This might be deceptive to users, because it's only run when nbclient makes a kernelmanager and not when a kernel is created. The kernel creation aspect is fairly abstracted away from nbclient so I would instead make a notebook_start hook after the kernel setup is completed if you're going for pre-cell execution hooks.

MSeal · 2020-06-18T16:29:19Z

nbclient/client.py

+        help="""A callable which executes when the kernel is created.""",
+    ).tag(config=True)
+
+    on_cell_start = Any(


These are somewhat awkward as Any traitlets :/ Until we decide to move off them I guess this is how it'd be

Should we use a Callable trait? It should also be typed as t.Callable.

Is there a Callable trait? I couldn't find one, and I copied the Any from the timeout func.

IMO, typing on traits is a bit redundant (except in this sort of case)

It could be typed like t.Optional[t.Callable] since it can be None

You're right, it looks like Callable has been added to traitlets in the past but then removed. I still think static typing traits is valuable, because it can catch bugs before runtime. You're right, it should be t.Optional[t.Callable].

MSeal · 2020-06-18T16:29:50Z

nbclient/util.py

+        future = hook(*args)
+    else:
+        loop = asyncio.get_event_loop()
+        future = loop.run_in_executor(None, hook, *args)


I think it'd be preferable to use kwargs so it's more forward compatible?

MSeal · 2020-06-18T16:31:07Z

nbclient/client.py

-        if self.force_raise_errors or not cell_allows_errors:
-            if (exec_reply is not None) and exec_reply['content']['status'] == 'error':
+        if (exec_reply is not None) and exec_reply['content']['status'] == 'error':
+            run_hook(self.on_cell_error, cell, cell_index)


Do you want this hook for any error (including ignored ones)? It might require that it be specified that suppressed errors would trigger the error handling hook. The caller below may not know if it's a suppressed error or not

Yeah I explicitly did it this way since people wouldn't use the hook if they were also suppressing errors. What kind of errors make it here that wouldn't be suppressed?

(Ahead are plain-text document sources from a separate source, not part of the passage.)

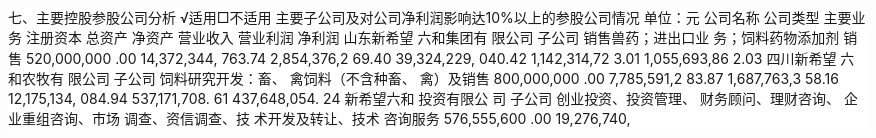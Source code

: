 七、主要控股参股公司分析
√适用□不适用
主要子公司及对公司净利润影响达10%以上的参股公司情况
单位：元
公司名称
公司类型
主要业务
注册资本
总资产
净资产
营业收入
营业利润
净利润
山东新希望
六和集团有
限公司
子公司
销售兽药；进出口业
务；饲料药物添加剂
销售
520,000,000
.00
14,372,344,
763.74
2,854,376,2
69.40
39,324,229,
040.42
1,142,314,72
3.01
1,055,693,86
2.03
四川新希望
六和农牧有
限公司
子公司
饲料研究开发：畜、
禽饲料（不含种畜、
禽）及销售
800,000,000
.00
7,785,591,2
83.87
1,687,763,3
58.16
12,175,134,
084.94
537,171,708.
61
437,648,054.
24
新希望六和
投资有限公
司
子公司
创业投资、投资管理、
财务顾问、理财咨询、
企业重组咨询、市场
调查、资信调查、技
术开发及转让、技术
咨询服务
576,555,600
.00
19,276,740,
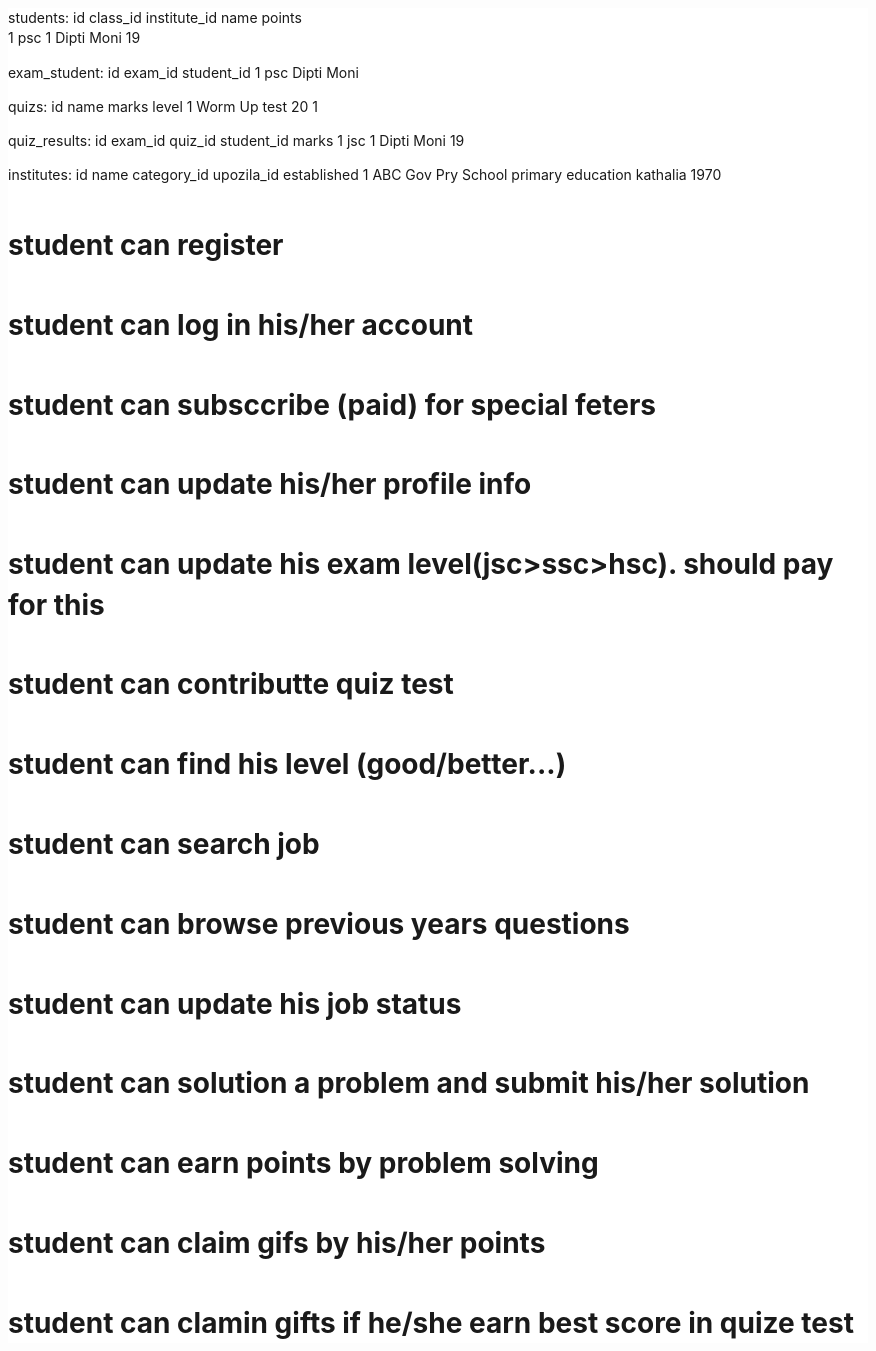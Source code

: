 students:
id 	class_id  institute_id	name 	 		points					
1	psc		  1		Dipti Moni		19

exam_student:
id 	exam_id 	student_id
1 	psc 		Dipti Moni

quizs:
id  name  			marks 	level
1 	Worm Up test 	20 		1

quiz_results:
id 	exam_id 	quiz_id 	student_id 	marks 
1 	jsc 		1 		Dipti Moni 	19


institutes:
id 	name 				category_id 	upozila_id  established	
1   ABC Gov Pry School 	primary education 	kathalia    1970


# student can register 
# student can log in his/her account
# student can subsccribe (paid) for special feters
# student can update his/her profile info
# student can update his exam level(jsc>ssc>hsc). should pay for this
# student can contributte quiz test
# student can find his level (good/better...)
# student can search job 
# student can browse previous years questions
# student can update his job status
# student can solution a problem and submit his/her solution
# student can earn points by problem solving
# student can claim gifs by his/her points
# student can clamin gifts if he/she earn best score in quize test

golf-player · 2020-06-20T00:48:09Z

@MSeal thanks for the input and review. I've addressed most of the things. Not too sure what was to be made clearer in the docstring, but I've given it a stab.

I've no idea why this is breaking tests...

nbclient/client.py

MSeal · 2020-06-22T16:43:05Z

@golf-player probably good for now. Let's fix those two whitespace issues causing the linter tests to fail and I think we can merge.

golf-player · 2020-06-22T23:51:15Z

@MSeal fixed the trailing whitespace issue (not sure what I was doing when tox told me it was a problem....)

golf-player · 2020-06-23T00:10:16Z

also fixed conflicts and added typing to the function in util.py

.bumpversion.cfg

davidbrochart · 2020-06-24T05:23:53Z

@golf-player that's great, could you add a test?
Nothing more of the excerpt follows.